SALMO RESPONSORIAL del salmo 4
R. Señor, no te alejes de nosotros. Tú que conoces lo justo de mi causa, Señor, responde a mi clamor. Tú que me has sacado con bien de mis angustias, apiádate y escucha mi oración. R. Y ustedes, humanos, ¿hasta cuándo ultrajarán mi honor? ¿Hasta cuándo amarán lo que es engaño y se irán tras lo falso con ardor? R. Admirable en bondad ha sido el Señor para conmigo y siempre que lo invoco me ha escuchado, por eso en él confío. Así que tiemblen y no pequen; mediten en silencio en su lecho. R. ¿Quién nos hará dichosos, dicen muchos, si has querido, Señor, darnos la espalda? En cambio a mí, Señor, me has alegrado más que con trigo y vino en abundancia. R.

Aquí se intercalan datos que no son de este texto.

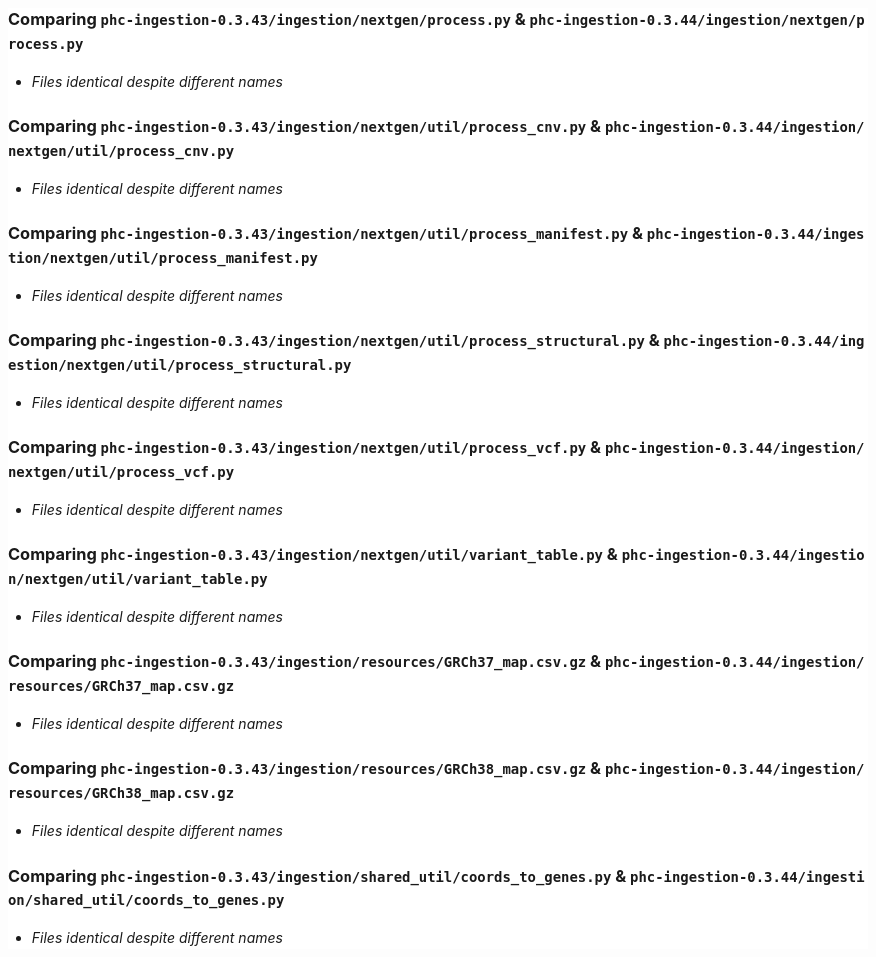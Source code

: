 ### Comparing `phc-ingestion-0.3.43/ingestion/nextgen/process.py` & `phc-ingestion-0.3.44/ingestion/nextgen/process.py`

 * *Files identical despite different names*

### Comparing `phc-ingestion-0.3.43/ingestion/nextgen/util/process_cnv.py` & `phc-ingestion-0.3.44/ingestion/nextgen/util/process_cnv.py`

 * *Files identical despite different names*

### Comparing `phc-ingestion-0.3.43/ingestion/nextgen/util/process_manifest.py` & `phc-ingestion-0.3.44/ingestion/nextgen/util/process_manifest.py`

 * *Files identical despite different names*

### Comparing `phc-ingestion-0.3.43/ingestion/nextgen/util/process_structural.py` & `phc-ingestion-0.3.44/ingestion/nextgen/util/process_structural.py`

 * *Files identical despite different names*

### Comparing `phc-ingestion-0.3.43/ingestion/nextgen/util/process_vcf.py` & `phc-ingestion-0.3.44/ingestion/nextgen/util/process_vcf.py`

 * *Files identical despite different names*

### Comparing `phc-ingestion-0.3.43/ingestion/nextgen/util/variant_table.py` & `phc-ingestion-0.3.44/ingestion/nextgen/util/variant_table.py`

 * *Files identical despite different names*

### Comparing `phc-ingestion-0.3.43/ingestion/resources/GRCh37_map.csv.gz` & `phc-ingestion-0.3.44/ingestion/resources/GRCh37_map.csv.gz`

 * *Files identical despite different names*

### Comparing `phc-ingestion-0.3.43/ingestion/resources/GRCh38_map.csv.gz` & `phc-ingestion-0.3.44/ingestion/resources/GRCh38_map.csv.gz`

 * *Files identical despite different names*

### Comparing `phc-ingestion-0.3.43/ingestion/shared_util/coords_to_genes.py` & `phc-ingestion-0.3.44/ingestion/shared_util/coords_to_genes.py`

 * *Files identical despite different names*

ACLAMACIÓN ANTES DEL EVANGELIO Mt 5, 16
R. Aleluya, aleluya.
Que brille la luz de ustedes ante los hombres, dice el Señor, para que viendo las buenas obras que ustedes hacen, den gloria a su Padre, que está en los cielos. R. Aleluya.
EVANGELIO
[Ustedes son la luz del mundo.]
Del santo Evangelio según san Mateo 5, 13-16
En aquel tiempo, Jesús dijo a sus discípulos: “Ustedes son la sal de la tierra. Si la sal se vuelve insípida, ¿con qué se le devolverá el sabor? Ya no sirve para nada y se tira a la calle para que la pise la gente. Ustedes son la luz del mundo. No se puede ocultar una ciudad construida en lo alto de un monte; y cuando se enciende una vela, no se esconde debajo de una olla, sino que se pone sobre un candelero para que alumbre a todos los de la casa.

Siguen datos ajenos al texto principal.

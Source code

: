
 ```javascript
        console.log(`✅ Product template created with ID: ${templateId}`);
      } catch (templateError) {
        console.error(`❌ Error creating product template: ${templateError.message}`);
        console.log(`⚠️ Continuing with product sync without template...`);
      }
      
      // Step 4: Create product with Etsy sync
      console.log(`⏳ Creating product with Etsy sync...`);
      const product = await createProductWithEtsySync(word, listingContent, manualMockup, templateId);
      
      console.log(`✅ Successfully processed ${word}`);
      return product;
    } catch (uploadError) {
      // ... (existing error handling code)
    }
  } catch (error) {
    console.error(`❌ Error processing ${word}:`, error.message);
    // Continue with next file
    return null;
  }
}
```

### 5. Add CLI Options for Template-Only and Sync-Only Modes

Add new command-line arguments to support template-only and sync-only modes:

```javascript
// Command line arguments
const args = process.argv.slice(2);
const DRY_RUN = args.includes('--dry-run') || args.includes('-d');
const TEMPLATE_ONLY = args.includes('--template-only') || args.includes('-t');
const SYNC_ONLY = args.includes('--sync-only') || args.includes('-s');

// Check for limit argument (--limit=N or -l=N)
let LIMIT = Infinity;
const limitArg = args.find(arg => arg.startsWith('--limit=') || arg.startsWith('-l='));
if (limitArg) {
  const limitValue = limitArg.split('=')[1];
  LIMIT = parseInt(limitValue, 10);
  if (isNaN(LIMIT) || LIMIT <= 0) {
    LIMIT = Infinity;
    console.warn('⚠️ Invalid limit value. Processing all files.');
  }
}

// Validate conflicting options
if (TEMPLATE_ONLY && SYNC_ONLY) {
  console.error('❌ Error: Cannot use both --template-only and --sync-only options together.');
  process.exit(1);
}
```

Que de igual manera brille la luz de ustedes ante los hombres, para que viendo las buenas obras que ustedes hacen, den gloria a su Padre, que está en los cielos”. Palabra del Señor.
REFLEXIÓN: Mediante tres “parábolas-proverbio” describe Jesús lo más esencial de la misión del discípulo en medio de una sociedad compleja y, no pocas veces, declaradamente adversa. Ellos están llamados a ser sal de la tierra, luz del mundo y ciudad bien visible. Su condición de «sal» es la de actuar discretamente, para así asemejarse a quien dijo: «Yo soy la luz del mundo». Los creyentes han de aspirar a ser esa «ciudad construida en lo alto de un monte», sin ceder a la tentación de reducir su fe a lo puramente cultual o contentándose con las meras apariencias.